How to build a real-time News Search Engine using Vector DBs

A hands-on guide to implementing a live news aggregating streaming pipeline with Apache Kafka, Bytewax, and Upstash Vector Database.

Apr 18, 2024

In this mini-course, you’ll learn how to build a news search engine using Kafka, Bytewax, Vector DBs, Streamlit, and Pydantic - all in Python.

Before diving in, note that everything in this article has full code support on the Decoding ML Articles GitHub Repository.

Prerequisites
1.1 Creating a new Upstash Kafka Cluster
1.2 Creating a new Upstash Vector Index
1.3 Registering to 2 live News APIs
Data Gathering
The Ingestion Pipeline
3.1 Consume messages from Kafka
3.2 Implement a Bytewax dataflow
3.3 Refine, Format, Chunk, and Embed Articles
3.4 Compose Vectors and upsert to VectorDB
User Interface
Starting Pipelines
Conclusion

1. Prerequisites

Before implementing anything, we have to make sure we can access each service, meaning we’ll have to set up the following:

A new Upstash Kafka Cluster
A new Upstash Vector Index
Registering to News APIs

First, we’ll have to register to Upstash, and after logging in, a dashboard like this will appear:

1.1 Creating a new Upstash Kafka Cluster

From the top bar, select Kafka and create a new cluster using the + Create Cluster button.

Once you’re done, you’ll be prompted to this view:

The next step after creating a cluster is to define a topic to which we can produce (send) and consume (get) messages.

Under the Topics tab, select Create Topic and you’ll be prompted to this view:

Now copy the endpoint, username, and password, and paste them into your .env file.
After that, go to Topics and copy your Kafka topic name.

This is how your .env file should look up until now:

UPSTASH_KAFKA_UNAME="[USERNAME HERE]"
UPSTASH_KAFKA_PASS="[PASSWORD HERE]"
UPSTASH_KAFKA_ENDPOINT="[ENDPOINT HERE]"
UPSTASH_KAFKA_TOPIC="[TOPIC NAME HERE]"

1.2 Creating a new Upstash Vector Index

Now, let’s go ahead and create a new Vector Database.
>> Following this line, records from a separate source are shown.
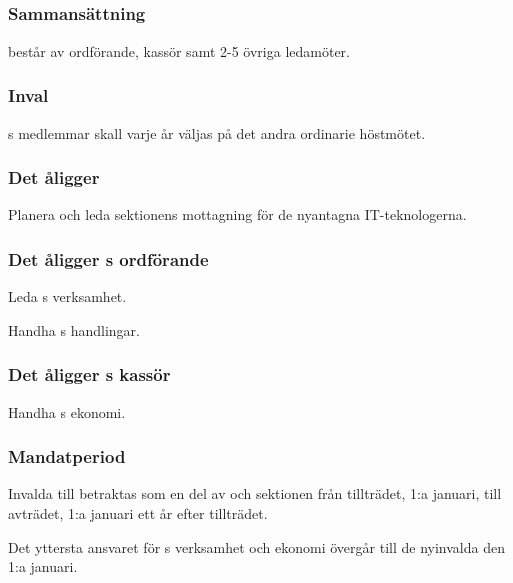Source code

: \subsection{\NOLLKITFULL}
\subsubsection{Sammansättning}
\NOLLKIT{} består av ordförande, kassör samt 2-5 övriga ledamöter.

\subsubsection{Inval}
\NOLLKIT{}s medlemmar skall varje år väljas på det andra ordinarie höstmötet.

\subsubsection{Det åligger \NOLLKIT}
\begin{att}
	\item Planera och leda sektionens mottagning för de nyantagna IT-teknologerna.
\end{att}

\subsubsection{Det åligger \NOLLKIT{}s ordförande}
\begin{att}
	\item Leda \NOLLKIT{}s verksamhet.
	\item Handha \NOLLKIT{}s handlingar.
\end{att}

\subsubsection{Det åligger \NOLLKIT{}s kassör}
\begin{att}
	\item Handha \NOLLKIT{}s ekonomi.
\end{att}

\subsubsection{Mandatperiod}
Invalda till \NOLLKIT{} betraktas som en del av \NOLLKIT{} och sektionen från tillträdet, 1:a januari, till avträdet, 1:a januari ett år efter tillträdet.

Det yttersta ansvaret för \NOLLKIT{} s verksamhet och ekonomi övergår till de nyinvalda den 1:a januari.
From the top bar, select Vector and then + Create Index, you’ll be prompted to this view:

Under the Set up by a model field select sentence-transformers/all-MiniLM-L6-v2 as that’s the model we’re going to use when generating embedding for our news articles and the cosine metric for vector-distance comparison.

Copy the Index Name, Endpoint, and Token and paste them into our .env file.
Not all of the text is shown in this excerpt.